Pemberhentian pengiriman sementara ( moratorium ) menjadi salah satu reaksi dari para elit bangsa, khususnya DPR mendesak kepada pemerintahan agar moratorium tersebut dipercepat pelaksanaannya. Namun yang sangat disayangkan , kasus Ruyati ini seakan-akan menjadi bola panas yang saling di lempar tanpa adanya sosok manusia (penguasa)  yang berani bertanggung jawab atas kematian Ruyati. Reaksi pemanggilan dan rencana pemecatan Dubes RI di Arab Saudi dirasa terlalu berlebih-lebihan dibandingkan dengan  melihat 303 WNI terancam hukuman mati mulai dari tahun 1999-2011 yang tersebar dibeberapa Negara penerima TKI, seperti diantaranya Arab Saudi dengan sekitar 22 orang dan Malaysia sekitar 180 orang. Seharusnya pemerintah memikirkan hal-hal yang bersifat preventif ,jangan sampai terjadi lagi kasus Ruyati untuk berikutnya.

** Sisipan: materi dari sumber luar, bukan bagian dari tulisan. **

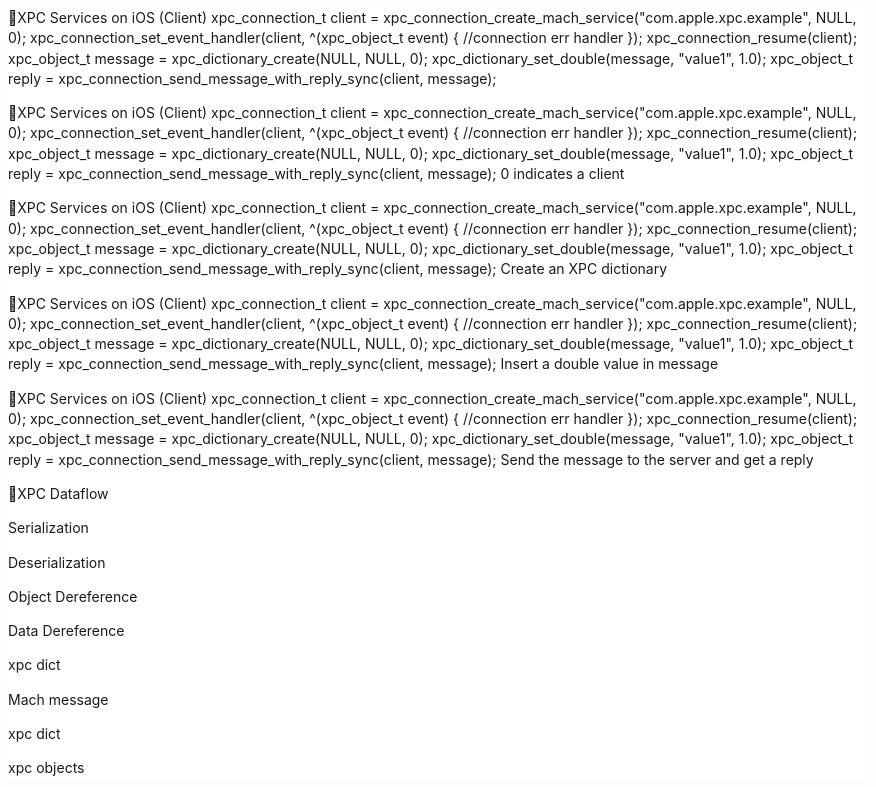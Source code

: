 XPC Services on iOS (Client)
xpc_connection_t client = xpc_connection_create_mach_service("com.apple.xpc.example", NULL, 0);
xpc_connection_set_event_handler(client, ^(xpc_object_t event) { //connection err handler
}); xpc_connection_resume(client); xpc_object_t message = xpc_dictionary_create(NULL, NULL, 0); xpc_dictionary_set_double(message, "value1", 1.0); xpc_object_t reply = xpc_connection_send_message_with_reply_sync(client, message);

XPC Services on iOS (Client)
xpc_connection_t client = xpc_connection_create_mach_service("com.apple.xpc.example", NULL, 0);
xpc_connection_set_event_handler(client, ^(xpc_object_t event) { //connection err handler
}); xpc_connection_resume(client); xpc_object_t message = xpc_dictionary_create(NULL, NULL, 0); xpc_dictionary_set_double(message, "value1", 1.0); xpc_object_t reply = xpc_connection_send_message_with_reply_sync(client, message);
0 indicates a client

XPC Services on iOS (Client)
xpc_connection_t client = xpc_connection_create_mach_service("com.apple.xpc.example", NULL, 0);
xpc_connection_set_event_handler(client, ^(xpc_object_t event) { //connection err handler
}); xpc_connection_resume(client); xpc_object_t message = xpc_dictionary_create(NULL, NULL, 0); xpc_dictionary_set_double(message, "value1", 1.0); xpc_object_t reply = xpc_connection_send_message_with_reply_sync(client, message);
Create an XPC dictionary

XPC Services on iOS (Client)
xpc_connection_t client = xpc_connection_create_mach_service("com.apple.xpc.example", NULL, 0);
xpc_connection_set_event_handler(client, ^(xpc_object_t event) { //connection err handler
}); xpc_connection_resume(client); xpc_object_t message = xpc_dictionary_create(NULL, NULL, 0); xpc_dictionary_set_double(message, "value1", 1.0); xpc_object_t reply = xpc_connection_send_message_with_reply_sync(client, message);
Insert a double value in message

XPC Services on iOS (Client)
xpc_connection_t client = xpc_connection_create_mach_service("com.apple.xpc.example", NULL, 0);
xpc_connection_set_event_handler(client, ^(xpc_object_t event) { //connection err handler
}); xpc_connection_resume(client); xpc_object_t message = xpc_dictionary_create(NULL, NULL, 0); xpc_dictionary_set_double(message, "value1", 1.0); xpc_object_t reply = xpc_connection_send_message_with_reply_sync(client, message);
Send the message to the server and get a reply

XPC Dataflow

Serialization

Deserialization

Object Dereference

Data Dereference

xpc dict

Mach message

xpc dict

xpc objects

Badan Nasional Penempatan dan Perlindungan TKI (BNP2TKI) dan Kementerian Luar Negeri digadang-gadangkan menjadi pihak yang patut disalahkan dan harus dimintai pertanggung jawabannya atas kematian Ruyati . Karena semenjak tahun 2010 pihak keluarga Ruyati telah memberitahukan perkaranya kepada BNP2TKI dan hasilnya nonsen. Tidak adanya upaya penerusan atas laporan , sehingga dengan keteledoran pihak pemerintah ini nyawa Ruyati tidak bisa diselamatkan .

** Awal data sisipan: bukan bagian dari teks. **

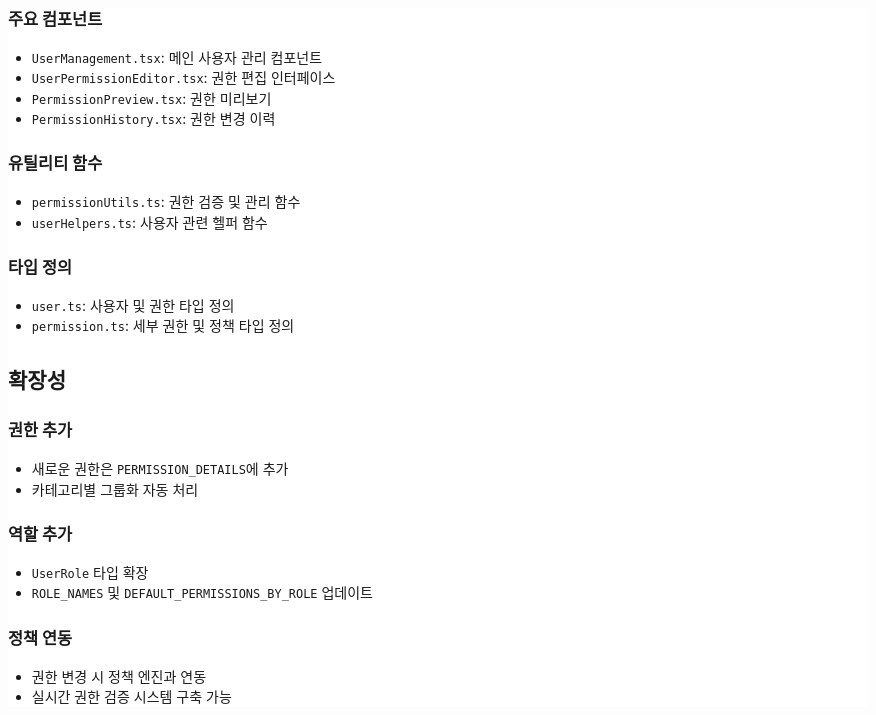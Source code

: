 ### 주요 컴포넌트
- `UserManagement.tsx`: 메인 사용자 관리 컴포넌트
- `UserPermissionEditor.tsx`: 권한 편집 인터페이스
- `PermissionPreview.tsx`: 권한 미리보기
- `PermissionHistory.tsx`: 권한 변경 이력

### 유틸리티 함수
- `permissionUtils.ts`: 권한 검증 및 관리 함수
- `userHelpers.ts`: 사용자 관련 헬퍼 함수

### 타입 정의
- `user.ts`: 사용자 및 권한 타입 정의
- `permission.ts`: 세부 권한 및 정책 타입 정의

## 확장성

### 권한 추가
- 새로운 권한은 `PERMISSION_DETAILS`에 추가
- 카테고리별 그룹화 자동 처리

### 역할 추가
- `UserRole` 타입 확장
- `ROLE_NAMES` 및 `DEFAULT_PERMISSIONS_BY_ROLE` 업데이트

### 정책 연동
- 권한 변경 시 정책 엔진과 연동
- 실시간 권한 검증 시스템 구축 가능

Banyak hal yang lebih urgent yang dapat dilakukan oleh pemerintah, seperti penyediaan lapangan kerja yang cukup, pengaturan kerja sama yang lebih komperehensif antara Indonesia dengan Negara penerima, UU yang lebih mengacu kepada perlindungan dan kesejahteraan TKI, pengiriman bantuan hukum kepada setiap TKI yang sedang bermasalah, penyeleksian kepada agent-agent legal yang mengurus keberangkatan TKI secara professional, dan masih banyak tindakan-tindakan lainnya yang lebih nyata keberpihakannya .

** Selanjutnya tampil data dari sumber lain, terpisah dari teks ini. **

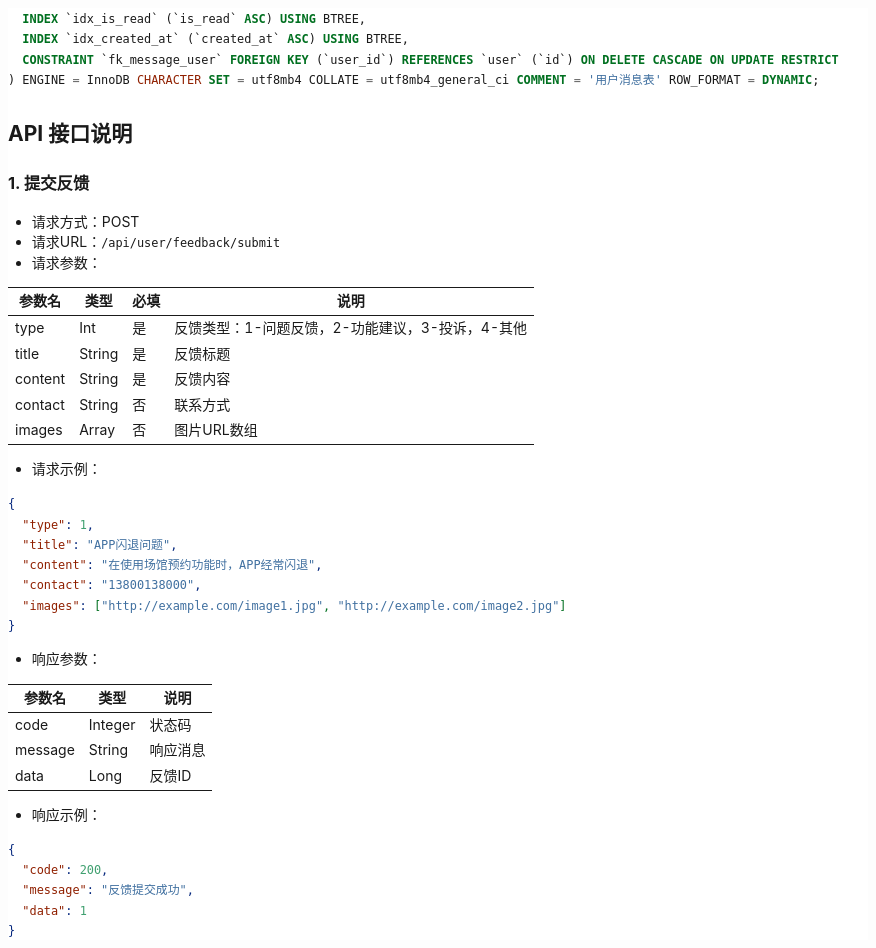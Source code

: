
 ```sql
  INDEX `idx_is_read` (`is_read` ASC) USING BTREE,
  INDEX `idx_created_at` (`created_at` ASC) USING BTREE,
  CONSTRAINT `fk_message_user` FOREIGN KEY (`user_id`) REFERENCES `user` (`id`) ON DELETE CASCADE ON UPDATE RESTRICT
) ENGINE = InnoDB CHARACTER SET = utf8mb4 COLLATE = utf8mb4_general_ci COMMENT = '用户消息表' ROW_FORMAT = DYNAMIC;
```

## API 接口说明

### 1. 提交反馈

- 请求方式：POST
- 请求URL：`/api/user/feedback/submit`
- 请求参数：

| 参数名  | 类型   | 必填 | 说明                                                |
| ------- | ------ | ---- | --------------------------------------------------- |
| type    | Int    | 是   | 反馈类型：1-问题反馈，2-功能建议，3-投诉，4-其他    |
| title   | String | 是   | 反馈标题                                            |
| content | String | 是   | 反馈内容                                            |
| contact | String | 否   | 联系方式                                            |
| images  | Array  | 否   | 图片URL数组                                         |

- 请求示例：

```json
{
  "type": 1,
  "title": "APP闪退问题",
  "content": "在使用场馆预约功能时，APP经常闪退",
  "contact": "13800138000",
  "images": ["http://example.com/image1.jpg", "http://example.com/image2.jpg"]
}
```

- 响应参数：

| 参数名  | 类型    | 说明       |
| ------- | ------- | ---------- |
| code    | Integer | 状态码     |
| message | String  | 响应消息   |
| data    | Long    | 反馈ID     |

- 响应示例：

```json
{
  "code": 200,
  "message": "反馈提交成功",
  "data": 1
}
```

Pemberhentian pengiriman TKI ke luar negeri memang tindakan nyata namun kita mesti tetap mengkaji aspek persiapan dan solusi atas moratorium ini. Pemerintah harus cepat tanggap dalam menangani kasus-kasus yang berkaitan dengan HAM ini. Hak dasar warga Negara khususnya terhadap TKI harus diperhatikan, sebelum pengiriman dilakukan pemerintah harus mengadakan perjanjian Memorandum of Understanding (MoU) dengan Negara penerima, untuk menjamin kesejahteraan bagi TKI, jika tidak solusi yang lebih responsif harus dilakukan oleh pihak pemerintah dengan memperbesar lapangan kerja dalam negeri. Karena UU No 39 Tahun 2004 tentang Penempatan dan Perlindungan Tenaga Kerja,  secara subtansi masih lemah akan perlindungan dan kesejahteraan terhadap TKI/TKW di luar negeri, revisi UU tersebut diharapkan menjadi sebuah produk hukum yang non-politis dan memang mengkehendaki keamanan dan kesejahteraan bagi setiap TKI.